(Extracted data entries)
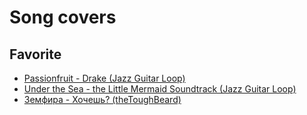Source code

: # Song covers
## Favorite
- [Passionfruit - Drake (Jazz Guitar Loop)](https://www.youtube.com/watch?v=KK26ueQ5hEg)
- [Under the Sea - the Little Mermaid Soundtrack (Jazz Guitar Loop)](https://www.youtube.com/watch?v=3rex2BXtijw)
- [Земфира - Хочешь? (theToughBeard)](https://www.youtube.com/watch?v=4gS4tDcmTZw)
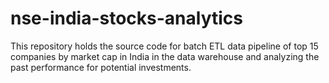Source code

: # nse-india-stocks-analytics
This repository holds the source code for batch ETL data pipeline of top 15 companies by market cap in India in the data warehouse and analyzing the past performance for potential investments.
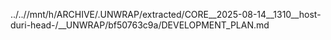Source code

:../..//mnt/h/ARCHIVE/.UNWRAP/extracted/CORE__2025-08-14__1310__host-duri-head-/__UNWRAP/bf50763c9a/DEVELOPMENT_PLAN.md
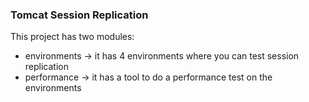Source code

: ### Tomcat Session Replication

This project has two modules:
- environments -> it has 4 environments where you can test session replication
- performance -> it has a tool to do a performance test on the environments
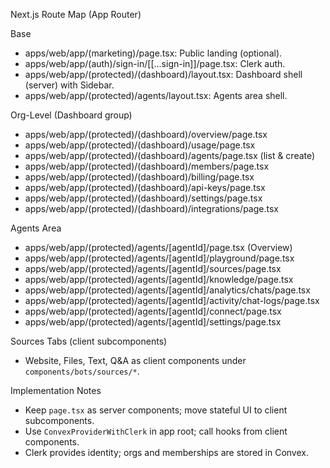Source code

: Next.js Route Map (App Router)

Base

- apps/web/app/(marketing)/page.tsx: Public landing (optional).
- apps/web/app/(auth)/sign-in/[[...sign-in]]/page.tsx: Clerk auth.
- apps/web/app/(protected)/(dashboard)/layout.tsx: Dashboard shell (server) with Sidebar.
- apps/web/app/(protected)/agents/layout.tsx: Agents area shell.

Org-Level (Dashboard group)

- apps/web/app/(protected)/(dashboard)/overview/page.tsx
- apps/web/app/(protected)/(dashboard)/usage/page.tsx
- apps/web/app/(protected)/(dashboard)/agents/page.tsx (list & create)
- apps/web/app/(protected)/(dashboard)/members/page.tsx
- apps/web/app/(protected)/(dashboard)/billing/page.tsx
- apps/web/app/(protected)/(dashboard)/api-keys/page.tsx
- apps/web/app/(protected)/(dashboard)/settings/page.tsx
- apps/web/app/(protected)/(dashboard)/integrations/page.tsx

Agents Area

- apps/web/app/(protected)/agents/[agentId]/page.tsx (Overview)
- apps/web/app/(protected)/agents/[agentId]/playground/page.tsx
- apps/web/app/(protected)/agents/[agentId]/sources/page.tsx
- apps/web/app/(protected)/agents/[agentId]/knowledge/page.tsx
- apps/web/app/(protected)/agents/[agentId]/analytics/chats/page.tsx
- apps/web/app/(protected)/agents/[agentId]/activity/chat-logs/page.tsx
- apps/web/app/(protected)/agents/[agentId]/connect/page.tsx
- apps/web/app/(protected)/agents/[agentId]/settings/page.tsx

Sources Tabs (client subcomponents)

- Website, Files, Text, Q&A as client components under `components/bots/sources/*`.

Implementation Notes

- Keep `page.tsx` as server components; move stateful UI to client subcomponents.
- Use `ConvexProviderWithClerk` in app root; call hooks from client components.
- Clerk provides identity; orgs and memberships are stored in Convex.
==
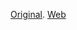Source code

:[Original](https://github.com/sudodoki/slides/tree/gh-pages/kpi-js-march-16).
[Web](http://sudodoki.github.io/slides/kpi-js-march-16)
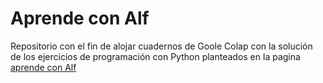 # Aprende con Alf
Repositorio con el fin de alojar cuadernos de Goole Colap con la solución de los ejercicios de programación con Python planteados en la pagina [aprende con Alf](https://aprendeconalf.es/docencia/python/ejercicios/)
* * *
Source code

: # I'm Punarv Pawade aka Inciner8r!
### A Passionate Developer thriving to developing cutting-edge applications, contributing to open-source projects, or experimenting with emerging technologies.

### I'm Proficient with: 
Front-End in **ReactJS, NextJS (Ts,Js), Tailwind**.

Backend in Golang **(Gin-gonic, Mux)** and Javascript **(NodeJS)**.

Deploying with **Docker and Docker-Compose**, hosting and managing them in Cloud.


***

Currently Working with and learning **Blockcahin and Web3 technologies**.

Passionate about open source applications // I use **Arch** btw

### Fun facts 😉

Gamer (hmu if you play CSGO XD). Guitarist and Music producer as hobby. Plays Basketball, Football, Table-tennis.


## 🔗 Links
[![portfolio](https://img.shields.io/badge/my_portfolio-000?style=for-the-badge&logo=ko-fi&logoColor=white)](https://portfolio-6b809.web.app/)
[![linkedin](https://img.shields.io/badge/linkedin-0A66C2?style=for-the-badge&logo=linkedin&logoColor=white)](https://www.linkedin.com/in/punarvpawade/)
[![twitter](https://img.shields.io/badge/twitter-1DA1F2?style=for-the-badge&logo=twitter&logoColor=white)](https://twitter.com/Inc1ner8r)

- PROBLEM STATEMENT: In the records above, find each line with the word "sudodoki" and copy it out.

- RESULT:
:[Original](https://github.com/sudodoki/slides/tree/gh-pages/kpi-js-march-16).
[Web](http://sudodoki.github.io/slides/kpi-js-march-16)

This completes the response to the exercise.